┌─ The data

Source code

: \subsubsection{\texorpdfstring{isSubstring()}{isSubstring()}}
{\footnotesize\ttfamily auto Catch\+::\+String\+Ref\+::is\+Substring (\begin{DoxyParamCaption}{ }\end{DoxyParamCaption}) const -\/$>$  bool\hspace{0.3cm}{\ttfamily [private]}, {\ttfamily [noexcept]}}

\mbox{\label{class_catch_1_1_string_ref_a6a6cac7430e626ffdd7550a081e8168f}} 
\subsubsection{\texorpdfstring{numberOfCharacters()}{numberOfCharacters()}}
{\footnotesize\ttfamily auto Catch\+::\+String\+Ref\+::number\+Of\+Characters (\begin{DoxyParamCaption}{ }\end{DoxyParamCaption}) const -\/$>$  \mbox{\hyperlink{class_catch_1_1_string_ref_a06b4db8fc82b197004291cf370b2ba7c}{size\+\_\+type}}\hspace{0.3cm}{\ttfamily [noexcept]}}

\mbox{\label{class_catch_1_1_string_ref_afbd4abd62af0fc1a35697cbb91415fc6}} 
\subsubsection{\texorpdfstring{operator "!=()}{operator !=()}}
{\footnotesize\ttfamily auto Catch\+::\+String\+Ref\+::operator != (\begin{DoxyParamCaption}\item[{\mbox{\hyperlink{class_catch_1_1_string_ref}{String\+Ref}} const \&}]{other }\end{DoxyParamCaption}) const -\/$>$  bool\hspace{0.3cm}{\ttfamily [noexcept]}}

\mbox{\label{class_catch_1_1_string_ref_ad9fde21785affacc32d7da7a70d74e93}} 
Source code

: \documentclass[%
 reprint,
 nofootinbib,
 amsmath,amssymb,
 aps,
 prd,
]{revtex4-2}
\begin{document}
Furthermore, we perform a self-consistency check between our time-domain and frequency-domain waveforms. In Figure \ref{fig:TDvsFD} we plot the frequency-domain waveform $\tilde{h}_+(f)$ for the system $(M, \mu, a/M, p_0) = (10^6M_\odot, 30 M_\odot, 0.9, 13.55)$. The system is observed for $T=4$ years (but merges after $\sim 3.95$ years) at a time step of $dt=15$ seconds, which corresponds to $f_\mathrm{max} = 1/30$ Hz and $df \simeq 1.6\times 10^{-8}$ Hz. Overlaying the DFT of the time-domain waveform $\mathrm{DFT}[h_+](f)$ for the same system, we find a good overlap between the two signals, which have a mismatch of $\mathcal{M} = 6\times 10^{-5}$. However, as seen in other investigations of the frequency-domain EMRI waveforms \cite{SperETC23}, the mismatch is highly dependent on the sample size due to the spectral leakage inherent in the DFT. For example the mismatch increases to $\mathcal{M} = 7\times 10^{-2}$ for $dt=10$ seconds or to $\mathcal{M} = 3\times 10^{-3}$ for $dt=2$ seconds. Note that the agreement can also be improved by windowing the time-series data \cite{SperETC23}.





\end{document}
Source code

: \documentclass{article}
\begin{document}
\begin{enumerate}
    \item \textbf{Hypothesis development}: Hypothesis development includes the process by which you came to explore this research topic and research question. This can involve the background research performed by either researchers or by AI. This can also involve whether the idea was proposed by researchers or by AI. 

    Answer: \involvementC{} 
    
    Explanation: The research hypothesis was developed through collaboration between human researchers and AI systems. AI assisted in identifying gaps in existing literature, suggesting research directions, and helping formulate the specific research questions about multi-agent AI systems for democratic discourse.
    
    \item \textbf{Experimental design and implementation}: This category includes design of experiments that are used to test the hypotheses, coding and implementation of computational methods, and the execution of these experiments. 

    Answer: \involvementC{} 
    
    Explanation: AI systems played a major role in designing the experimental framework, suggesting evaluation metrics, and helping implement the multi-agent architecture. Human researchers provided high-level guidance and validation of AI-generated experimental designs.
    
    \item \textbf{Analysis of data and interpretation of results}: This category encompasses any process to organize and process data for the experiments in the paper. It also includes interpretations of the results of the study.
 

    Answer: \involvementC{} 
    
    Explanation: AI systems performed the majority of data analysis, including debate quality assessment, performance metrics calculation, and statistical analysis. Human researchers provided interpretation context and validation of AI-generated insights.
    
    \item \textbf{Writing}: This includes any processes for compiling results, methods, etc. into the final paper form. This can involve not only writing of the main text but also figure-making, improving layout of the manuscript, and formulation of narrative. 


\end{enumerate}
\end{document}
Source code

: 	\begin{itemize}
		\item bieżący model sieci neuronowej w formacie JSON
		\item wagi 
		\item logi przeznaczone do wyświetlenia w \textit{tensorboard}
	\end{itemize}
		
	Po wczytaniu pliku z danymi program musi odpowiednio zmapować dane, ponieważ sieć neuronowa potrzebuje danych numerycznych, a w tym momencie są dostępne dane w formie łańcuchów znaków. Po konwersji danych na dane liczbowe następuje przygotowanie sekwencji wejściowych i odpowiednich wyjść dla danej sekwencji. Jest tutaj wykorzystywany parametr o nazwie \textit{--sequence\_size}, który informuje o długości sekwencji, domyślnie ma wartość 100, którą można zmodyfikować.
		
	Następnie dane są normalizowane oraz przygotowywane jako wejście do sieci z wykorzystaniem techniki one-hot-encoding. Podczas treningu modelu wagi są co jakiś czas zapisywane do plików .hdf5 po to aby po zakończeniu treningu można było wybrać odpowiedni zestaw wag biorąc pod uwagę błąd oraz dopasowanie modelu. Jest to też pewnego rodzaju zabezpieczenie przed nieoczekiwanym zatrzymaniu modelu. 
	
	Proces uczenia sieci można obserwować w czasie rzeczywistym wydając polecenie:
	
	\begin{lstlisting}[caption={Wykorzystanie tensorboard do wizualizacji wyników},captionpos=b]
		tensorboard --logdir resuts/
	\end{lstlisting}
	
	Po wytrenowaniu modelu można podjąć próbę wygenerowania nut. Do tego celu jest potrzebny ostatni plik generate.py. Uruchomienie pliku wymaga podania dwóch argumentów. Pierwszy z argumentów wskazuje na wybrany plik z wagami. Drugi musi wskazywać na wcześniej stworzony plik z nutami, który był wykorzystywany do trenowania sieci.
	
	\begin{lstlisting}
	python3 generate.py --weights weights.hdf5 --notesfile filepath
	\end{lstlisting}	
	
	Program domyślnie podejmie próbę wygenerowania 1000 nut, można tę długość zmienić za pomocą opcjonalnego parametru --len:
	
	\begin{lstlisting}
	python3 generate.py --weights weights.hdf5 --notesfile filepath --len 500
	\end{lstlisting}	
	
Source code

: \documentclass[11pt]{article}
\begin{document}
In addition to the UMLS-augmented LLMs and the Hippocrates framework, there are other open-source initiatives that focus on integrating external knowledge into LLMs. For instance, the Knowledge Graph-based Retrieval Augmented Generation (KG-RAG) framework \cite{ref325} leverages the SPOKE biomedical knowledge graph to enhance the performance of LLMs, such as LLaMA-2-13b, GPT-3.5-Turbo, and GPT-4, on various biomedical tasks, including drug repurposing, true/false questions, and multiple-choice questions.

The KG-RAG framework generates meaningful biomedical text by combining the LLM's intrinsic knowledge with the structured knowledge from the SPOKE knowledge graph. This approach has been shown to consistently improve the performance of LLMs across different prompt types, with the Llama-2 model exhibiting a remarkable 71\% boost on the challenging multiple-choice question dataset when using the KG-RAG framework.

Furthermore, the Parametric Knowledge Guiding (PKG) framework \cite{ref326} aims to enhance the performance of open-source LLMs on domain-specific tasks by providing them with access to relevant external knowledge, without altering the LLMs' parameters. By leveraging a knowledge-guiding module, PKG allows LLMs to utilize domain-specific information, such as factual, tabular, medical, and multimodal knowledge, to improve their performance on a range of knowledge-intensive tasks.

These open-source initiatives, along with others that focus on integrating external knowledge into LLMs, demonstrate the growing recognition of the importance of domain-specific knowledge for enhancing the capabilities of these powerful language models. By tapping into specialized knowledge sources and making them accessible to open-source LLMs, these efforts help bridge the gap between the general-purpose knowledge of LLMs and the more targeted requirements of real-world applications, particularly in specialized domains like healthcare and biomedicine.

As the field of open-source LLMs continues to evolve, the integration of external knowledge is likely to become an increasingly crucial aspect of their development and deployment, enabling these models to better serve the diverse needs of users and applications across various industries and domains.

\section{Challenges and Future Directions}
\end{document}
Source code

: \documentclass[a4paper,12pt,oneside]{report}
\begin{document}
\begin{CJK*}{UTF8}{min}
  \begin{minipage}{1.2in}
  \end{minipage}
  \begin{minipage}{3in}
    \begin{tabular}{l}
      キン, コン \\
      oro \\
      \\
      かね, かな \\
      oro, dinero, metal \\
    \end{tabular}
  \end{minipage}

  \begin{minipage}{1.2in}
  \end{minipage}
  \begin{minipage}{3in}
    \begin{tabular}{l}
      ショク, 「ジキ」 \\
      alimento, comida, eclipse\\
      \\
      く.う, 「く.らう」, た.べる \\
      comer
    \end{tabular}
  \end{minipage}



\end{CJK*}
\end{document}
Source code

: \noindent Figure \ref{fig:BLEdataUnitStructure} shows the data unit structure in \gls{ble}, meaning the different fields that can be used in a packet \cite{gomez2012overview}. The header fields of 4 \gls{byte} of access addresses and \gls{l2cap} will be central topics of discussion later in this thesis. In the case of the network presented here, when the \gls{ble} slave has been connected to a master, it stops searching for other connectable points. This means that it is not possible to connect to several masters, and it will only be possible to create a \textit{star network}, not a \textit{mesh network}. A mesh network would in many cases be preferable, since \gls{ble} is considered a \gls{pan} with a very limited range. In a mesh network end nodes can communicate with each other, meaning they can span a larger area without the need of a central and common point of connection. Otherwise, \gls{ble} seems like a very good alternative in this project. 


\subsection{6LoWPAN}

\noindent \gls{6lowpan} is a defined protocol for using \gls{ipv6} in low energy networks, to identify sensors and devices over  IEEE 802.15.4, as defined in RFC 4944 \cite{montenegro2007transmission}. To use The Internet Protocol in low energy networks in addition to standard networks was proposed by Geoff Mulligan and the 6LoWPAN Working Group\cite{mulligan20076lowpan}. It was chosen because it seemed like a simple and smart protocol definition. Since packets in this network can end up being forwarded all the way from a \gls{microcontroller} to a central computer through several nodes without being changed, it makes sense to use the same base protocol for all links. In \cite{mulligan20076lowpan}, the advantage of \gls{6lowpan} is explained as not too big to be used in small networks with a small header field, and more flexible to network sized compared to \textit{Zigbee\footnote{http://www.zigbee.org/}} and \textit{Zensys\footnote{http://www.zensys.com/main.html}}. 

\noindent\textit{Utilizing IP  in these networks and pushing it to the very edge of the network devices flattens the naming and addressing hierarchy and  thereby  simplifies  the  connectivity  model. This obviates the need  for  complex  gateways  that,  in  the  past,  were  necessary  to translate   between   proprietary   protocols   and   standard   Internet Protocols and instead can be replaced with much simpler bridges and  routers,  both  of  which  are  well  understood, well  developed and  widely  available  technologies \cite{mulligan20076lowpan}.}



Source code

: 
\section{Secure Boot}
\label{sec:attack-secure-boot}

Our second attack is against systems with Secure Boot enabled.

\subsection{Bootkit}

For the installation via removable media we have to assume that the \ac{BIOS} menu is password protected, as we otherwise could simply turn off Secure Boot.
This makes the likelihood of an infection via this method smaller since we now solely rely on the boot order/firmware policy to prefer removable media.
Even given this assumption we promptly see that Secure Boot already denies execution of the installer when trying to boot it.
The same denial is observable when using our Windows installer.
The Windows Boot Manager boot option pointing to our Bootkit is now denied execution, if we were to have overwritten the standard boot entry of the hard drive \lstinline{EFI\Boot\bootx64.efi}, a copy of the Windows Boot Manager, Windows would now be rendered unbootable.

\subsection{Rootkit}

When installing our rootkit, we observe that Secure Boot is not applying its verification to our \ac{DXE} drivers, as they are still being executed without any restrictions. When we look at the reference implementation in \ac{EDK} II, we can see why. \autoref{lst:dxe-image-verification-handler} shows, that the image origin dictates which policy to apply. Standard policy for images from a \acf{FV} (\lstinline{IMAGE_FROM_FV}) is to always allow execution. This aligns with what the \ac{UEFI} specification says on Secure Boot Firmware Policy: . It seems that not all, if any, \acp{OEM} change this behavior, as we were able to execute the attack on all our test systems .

└─

Among the lines above, find those containing the word "próbę" and copy each.

	Po wytrenowaniu modelu można podjąć próbę wygenerowania nut. Do tego celu jest potrzebny ostatni plik generate.py. Uruchomienie pliku wymaga podania dwóch argumentów. Pierwszy z argumentów wskazuje na wybrany plik z wagami. Drugi musi wskazywać na wcześniej stworzony plik z nutami, który był wykorzystywany do trenowania sieci.
	Program domyślnie podejmie próbę wygenerowania 1000 nut, można tę długość zmienić za pomocą opcjonalnego parametru --len:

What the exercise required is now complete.